The "adjusted" general fund balance of $4.37 billion for the fiscal year that ended June 30 was 3.9 percent higher than a year ago, but it includes $187.4 million in corporate and individual tax refunds that were not returned to taxpayers.
When the withheld refunds are factored out, general fund deposits actually decreased by 0.5 percent, according to preliminary figures released this week by the state Tax Department.
The adjusted general fund balance is in line with the May forecast from the state Council on Revenues, which predicted an increase of 4 percent when factoring in the withheld tax payments. The Council noted that future forecasts would be affected depending on whether future administrations continued the practice of withholding refunds until after July 1.
When she released her budget in December, Lingle said the financial plan was balanced in part by withholding $275 million in tax refunds. As the economy improved and tax collections began to rebound, Lingle announced in May that the state would begin paying refunds to taxpayers who filed in January and February.

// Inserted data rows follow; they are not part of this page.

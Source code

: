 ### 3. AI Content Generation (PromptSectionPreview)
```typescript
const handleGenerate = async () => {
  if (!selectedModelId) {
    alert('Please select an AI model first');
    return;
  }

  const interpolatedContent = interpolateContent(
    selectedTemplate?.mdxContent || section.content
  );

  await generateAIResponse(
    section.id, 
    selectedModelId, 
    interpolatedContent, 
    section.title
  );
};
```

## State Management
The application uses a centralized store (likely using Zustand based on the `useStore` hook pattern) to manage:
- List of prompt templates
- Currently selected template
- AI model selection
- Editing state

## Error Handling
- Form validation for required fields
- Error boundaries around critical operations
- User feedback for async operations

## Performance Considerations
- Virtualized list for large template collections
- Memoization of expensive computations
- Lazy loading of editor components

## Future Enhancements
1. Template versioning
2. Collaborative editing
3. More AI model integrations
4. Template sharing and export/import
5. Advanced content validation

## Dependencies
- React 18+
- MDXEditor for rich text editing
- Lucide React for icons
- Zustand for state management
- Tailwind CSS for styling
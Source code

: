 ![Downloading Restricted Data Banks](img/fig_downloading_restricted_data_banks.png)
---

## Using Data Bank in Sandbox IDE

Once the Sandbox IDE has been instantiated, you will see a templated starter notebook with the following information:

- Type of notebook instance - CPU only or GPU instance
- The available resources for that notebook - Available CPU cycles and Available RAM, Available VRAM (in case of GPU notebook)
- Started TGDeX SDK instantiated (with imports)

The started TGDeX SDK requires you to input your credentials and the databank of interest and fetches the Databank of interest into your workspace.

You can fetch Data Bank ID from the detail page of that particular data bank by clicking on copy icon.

Lingle’s budgeting was criticized by lawmakers.
House Finance Chairman Marcus Oshiro (D, Wahiawa-Poamoho) said Lingle was kicking the can down the road for future administrations to handle, while Senate Ways and Means Chairwoman Donna Mercado Kim (D, Kalihi) described her budgeting at one point as a "shell game."
Both noted that unless future governors continued the practice of withholding refunds, the Legislature would have to find the money to plug the hole it would create in the budget.
It prompted the Legislature to pass a measure requiring the state to pay interest on tax refunds not released within 90 days of the filing deadline. Lingle signed the bill June 23.